# [Task directions]
Scan the following material for the string "later" and copy each line in which it appears.

# [Supplied material]
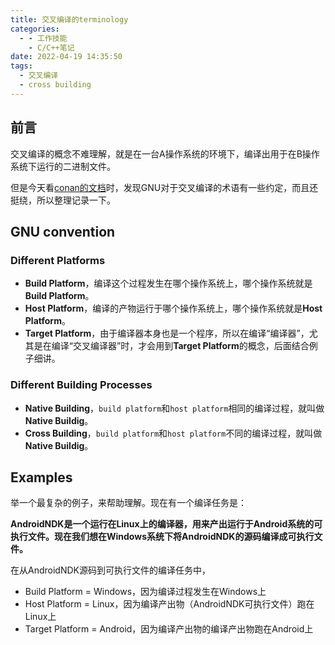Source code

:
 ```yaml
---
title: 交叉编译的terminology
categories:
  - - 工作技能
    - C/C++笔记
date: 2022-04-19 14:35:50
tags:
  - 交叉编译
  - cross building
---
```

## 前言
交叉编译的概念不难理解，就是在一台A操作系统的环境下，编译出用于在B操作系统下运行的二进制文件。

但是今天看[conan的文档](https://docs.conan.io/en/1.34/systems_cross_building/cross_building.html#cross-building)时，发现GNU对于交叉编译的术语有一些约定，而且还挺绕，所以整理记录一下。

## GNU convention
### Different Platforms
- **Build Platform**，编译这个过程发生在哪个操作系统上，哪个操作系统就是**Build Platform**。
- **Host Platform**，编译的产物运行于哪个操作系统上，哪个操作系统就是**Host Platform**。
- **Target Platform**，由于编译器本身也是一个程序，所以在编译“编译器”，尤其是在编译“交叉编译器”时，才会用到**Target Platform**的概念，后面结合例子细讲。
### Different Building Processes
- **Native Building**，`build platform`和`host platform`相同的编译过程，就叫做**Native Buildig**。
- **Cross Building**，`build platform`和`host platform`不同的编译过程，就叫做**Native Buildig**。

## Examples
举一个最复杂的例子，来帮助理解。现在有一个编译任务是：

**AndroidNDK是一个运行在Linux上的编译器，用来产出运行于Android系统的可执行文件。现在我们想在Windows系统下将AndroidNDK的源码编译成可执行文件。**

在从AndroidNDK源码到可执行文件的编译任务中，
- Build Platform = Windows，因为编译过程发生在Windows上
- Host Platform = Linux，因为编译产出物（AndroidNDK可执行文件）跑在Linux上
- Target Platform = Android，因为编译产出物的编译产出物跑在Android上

--

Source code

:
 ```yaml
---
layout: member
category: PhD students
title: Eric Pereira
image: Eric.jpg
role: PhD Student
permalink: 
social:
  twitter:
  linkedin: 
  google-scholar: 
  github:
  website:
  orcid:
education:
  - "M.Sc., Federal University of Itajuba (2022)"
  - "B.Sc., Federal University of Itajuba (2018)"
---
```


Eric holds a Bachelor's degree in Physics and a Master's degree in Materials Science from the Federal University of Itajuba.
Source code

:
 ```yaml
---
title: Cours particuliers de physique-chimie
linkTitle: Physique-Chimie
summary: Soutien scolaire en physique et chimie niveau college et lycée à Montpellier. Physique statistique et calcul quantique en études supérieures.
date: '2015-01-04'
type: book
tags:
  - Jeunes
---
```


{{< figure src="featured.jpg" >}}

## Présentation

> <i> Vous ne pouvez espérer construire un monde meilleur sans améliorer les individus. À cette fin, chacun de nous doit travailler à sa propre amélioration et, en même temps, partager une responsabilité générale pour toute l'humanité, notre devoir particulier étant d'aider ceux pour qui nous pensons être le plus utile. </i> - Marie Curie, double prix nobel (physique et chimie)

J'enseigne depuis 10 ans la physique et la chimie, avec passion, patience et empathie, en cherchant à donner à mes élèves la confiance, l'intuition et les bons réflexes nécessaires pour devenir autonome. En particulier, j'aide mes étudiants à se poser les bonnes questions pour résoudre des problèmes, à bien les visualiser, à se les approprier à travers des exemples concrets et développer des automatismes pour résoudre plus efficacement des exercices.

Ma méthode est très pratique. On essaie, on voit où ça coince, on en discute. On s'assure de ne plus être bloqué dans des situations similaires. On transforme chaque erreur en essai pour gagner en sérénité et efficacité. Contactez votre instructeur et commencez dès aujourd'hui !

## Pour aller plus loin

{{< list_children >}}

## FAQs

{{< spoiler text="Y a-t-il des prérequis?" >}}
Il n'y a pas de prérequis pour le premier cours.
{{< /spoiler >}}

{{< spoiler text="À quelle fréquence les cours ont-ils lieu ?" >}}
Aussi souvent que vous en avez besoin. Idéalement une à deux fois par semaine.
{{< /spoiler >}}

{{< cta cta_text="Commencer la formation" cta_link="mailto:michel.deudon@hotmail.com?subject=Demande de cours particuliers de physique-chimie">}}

* * *

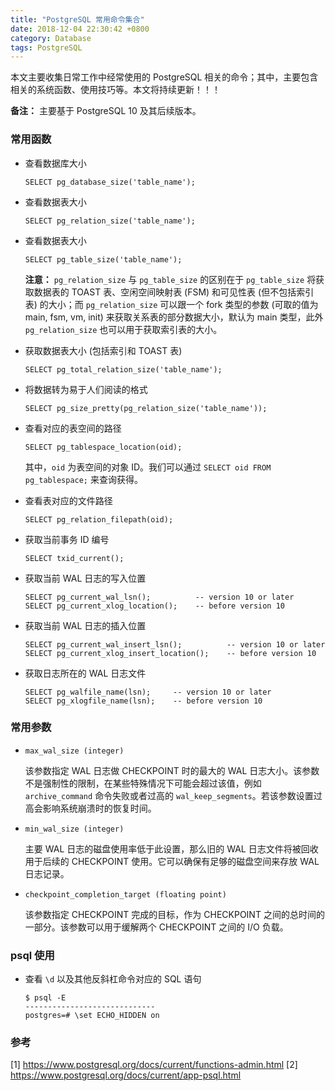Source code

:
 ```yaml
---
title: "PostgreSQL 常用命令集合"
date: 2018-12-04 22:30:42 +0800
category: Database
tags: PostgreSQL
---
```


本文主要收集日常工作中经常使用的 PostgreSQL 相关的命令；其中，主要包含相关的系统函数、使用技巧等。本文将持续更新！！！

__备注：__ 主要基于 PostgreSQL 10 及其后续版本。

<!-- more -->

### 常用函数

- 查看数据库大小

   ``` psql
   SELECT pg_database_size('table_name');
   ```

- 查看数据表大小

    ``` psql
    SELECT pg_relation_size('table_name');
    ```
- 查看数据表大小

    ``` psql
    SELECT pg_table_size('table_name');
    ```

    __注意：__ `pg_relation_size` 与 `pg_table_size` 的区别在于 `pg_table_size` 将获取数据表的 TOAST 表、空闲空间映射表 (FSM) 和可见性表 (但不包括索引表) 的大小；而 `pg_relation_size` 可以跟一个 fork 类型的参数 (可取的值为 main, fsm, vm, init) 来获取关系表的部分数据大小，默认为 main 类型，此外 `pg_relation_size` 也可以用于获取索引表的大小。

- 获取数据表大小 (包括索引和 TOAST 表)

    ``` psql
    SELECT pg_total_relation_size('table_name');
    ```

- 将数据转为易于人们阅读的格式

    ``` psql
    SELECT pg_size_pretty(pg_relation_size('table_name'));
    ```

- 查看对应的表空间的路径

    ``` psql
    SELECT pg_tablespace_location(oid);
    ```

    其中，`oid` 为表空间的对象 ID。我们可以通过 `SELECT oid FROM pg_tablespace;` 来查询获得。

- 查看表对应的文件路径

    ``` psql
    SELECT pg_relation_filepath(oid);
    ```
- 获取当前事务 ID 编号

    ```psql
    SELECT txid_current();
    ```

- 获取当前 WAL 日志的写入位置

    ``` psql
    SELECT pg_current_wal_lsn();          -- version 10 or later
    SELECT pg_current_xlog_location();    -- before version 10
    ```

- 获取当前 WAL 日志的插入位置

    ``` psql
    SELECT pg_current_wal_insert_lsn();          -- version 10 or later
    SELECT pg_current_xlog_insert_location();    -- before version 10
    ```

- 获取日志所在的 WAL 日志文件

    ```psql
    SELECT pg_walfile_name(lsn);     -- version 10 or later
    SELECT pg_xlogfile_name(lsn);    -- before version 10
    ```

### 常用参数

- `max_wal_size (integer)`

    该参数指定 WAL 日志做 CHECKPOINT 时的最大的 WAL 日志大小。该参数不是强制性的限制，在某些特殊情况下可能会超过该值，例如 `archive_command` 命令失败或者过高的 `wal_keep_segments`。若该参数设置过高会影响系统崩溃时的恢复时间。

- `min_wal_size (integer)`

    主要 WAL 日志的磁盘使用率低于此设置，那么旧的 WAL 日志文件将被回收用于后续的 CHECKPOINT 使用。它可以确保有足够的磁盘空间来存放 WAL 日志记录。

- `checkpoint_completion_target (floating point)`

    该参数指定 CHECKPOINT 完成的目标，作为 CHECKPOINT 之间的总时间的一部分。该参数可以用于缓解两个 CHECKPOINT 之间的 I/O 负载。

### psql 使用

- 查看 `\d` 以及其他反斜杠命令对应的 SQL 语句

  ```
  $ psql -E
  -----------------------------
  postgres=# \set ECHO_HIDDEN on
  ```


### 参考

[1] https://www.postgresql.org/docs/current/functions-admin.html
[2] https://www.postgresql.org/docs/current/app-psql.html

# [Result of this exercise]
    SELECT pg_current_wal_lsn();          -- version 10 or later
    SELECT pg_current_wal_insert_lsn();          -- version 10 or later
    SELECT pg_walfile_name(lsn);     -- version 10 or later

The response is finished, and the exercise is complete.